Yup. Its a little like being a landlord (which is probably your example, I didn't see it).
There's statistics depending on the city, where renting out a place is always 10-15% profit over the expenses of owning and maintaining a property. Also, if you go to a bank with a reasonable income and buy a property that already has a tenant, getting financing is reasonably easy.
That basically means that theoretically, over a reasonable period of time, you could buy an infinite amount of small properties, use the money from one to fund the next, quickly make enough to hire a super to maintain the properties for you, and basically have free, infinite income.

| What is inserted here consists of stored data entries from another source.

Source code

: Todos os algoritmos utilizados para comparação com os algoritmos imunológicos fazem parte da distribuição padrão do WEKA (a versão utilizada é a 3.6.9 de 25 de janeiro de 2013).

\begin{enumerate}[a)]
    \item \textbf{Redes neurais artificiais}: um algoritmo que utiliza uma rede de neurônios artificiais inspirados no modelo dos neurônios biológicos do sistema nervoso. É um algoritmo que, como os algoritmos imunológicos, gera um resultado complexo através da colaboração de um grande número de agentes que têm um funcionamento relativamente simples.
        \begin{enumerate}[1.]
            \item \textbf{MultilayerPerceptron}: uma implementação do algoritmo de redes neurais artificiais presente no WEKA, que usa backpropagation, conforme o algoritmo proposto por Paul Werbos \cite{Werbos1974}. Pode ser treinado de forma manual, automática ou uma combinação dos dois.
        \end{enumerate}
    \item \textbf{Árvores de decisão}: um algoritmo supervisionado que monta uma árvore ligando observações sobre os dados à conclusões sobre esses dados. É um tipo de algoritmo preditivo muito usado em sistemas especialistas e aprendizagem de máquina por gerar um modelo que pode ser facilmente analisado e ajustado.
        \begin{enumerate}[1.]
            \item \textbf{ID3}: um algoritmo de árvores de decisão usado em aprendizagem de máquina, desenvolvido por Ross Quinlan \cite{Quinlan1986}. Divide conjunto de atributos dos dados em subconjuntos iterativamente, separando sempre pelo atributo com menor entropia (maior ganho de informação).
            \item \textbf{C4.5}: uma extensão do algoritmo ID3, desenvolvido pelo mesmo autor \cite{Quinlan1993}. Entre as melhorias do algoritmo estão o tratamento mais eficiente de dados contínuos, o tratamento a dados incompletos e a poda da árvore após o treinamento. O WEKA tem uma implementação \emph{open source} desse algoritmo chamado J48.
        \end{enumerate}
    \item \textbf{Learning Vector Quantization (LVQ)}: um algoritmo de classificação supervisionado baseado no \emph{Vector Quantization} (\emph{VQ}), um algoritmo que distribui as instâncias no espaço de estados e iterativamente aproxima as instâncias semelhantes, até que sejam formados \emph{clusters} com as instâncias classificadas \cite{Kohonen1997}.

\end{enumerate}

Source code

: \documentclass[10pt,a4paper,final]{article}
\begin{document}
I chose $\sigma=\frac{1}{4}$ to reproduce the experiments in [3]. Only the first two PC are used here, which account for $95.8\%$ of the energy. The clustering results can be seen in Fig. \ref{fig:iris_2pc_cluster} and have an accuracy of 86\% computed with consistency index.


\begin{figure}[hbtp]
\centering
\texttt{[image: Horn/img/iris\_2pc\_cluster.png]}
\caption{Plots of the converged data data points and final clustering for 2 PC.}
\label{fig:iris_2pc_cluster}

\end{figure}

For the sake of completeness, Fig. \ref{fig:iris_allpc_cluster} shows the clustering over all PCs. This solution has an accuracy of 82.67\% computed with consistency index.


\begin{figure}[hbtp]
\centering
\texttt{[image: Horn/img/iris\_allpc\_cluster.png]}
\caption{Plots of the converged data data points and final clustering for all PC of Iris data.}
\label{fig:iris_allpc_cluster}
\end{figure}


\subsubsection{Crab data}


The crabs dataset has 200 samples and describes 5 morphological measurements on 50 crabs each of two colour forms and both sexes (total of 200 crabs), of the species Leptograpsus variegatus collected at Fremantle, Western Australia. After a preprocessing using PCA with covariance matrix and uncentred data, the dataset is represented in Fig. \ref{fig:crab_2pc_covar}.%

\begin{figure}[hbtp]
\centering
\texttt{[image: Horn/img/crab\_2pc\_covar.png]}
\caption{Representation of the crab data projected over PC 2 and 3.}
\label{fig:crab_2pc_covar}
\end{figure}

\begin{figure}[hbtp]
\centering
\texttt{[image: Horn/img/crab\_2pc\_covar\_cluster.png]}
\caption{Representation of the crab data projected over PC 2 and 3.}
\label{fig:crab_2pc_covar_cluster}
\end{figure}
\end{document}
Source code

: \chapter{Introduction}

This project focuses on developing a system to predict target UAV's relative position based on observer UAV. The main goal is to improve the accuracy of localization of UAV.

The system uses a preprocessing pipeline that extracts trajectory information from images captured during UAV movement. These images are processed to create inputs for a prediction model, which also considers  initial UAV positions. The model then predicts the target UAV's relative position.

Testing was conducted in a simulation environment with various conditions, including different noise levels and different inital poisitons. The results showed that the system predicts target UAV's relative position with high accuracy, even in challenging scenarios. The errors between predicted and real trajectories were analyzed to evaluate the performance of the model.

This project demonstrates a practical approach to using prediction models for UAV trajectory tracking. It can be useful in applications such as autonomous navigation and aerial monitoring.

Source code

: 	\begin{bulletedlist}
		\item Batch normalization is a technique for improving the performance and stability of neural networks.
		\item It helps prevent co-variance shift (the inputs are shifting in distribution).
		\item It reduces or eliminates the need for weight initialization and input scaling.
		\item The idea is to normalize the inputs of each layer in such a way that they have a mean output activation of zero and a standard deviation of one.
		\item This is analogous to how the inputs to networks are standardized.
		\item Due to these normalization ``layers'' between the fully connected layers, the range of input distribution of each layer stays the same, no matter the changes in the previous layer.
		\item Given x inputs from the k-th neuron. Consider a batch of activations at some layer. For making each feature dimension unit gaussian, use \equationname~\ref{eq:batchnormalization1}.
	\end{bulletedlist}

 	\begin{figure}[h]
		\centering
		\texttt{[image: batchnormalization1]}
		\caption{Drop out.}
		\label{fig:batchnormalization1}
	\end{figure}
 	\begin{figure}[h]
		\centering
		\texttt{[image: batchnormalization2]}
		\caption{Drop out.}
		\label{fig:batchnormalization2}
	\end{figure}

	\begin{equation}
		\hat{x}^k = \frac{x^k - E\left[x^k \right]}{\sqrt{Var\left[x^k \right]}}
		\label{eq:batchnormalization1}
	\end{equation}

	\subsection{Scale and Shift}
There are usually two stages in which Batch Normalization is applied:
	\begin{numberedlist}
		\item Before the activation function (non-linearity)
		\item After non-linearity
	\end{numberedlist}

But the world doesn't work that way, does it? Anything easy is a race to zero. Yet there's still a 10-15% profit on being a landlord (not even counting the property value going up by the time you sell) Why?
Oh right, the "work" here is the risk taking. You could be getting a tenant that doesn't pay and be stuck trying to evict them (extremely hard in some states) and foreclose on the spot. A street gang could open up shop next door and the police has trouble getting them out and your neighborhood goes to hell. A contractor could get a permit to build a high-rise across the the street. City taxes could go up faster than rent does.
And thus, I know a lot of people who tried to become landlords and ended up in financial trouble. That risk is what you accept to get an easy real estate profit.
This is the same thing. Medallions were easy profit because not everyone thought so, else they'd have been a race to zero too. And thus, the risk manifested itself.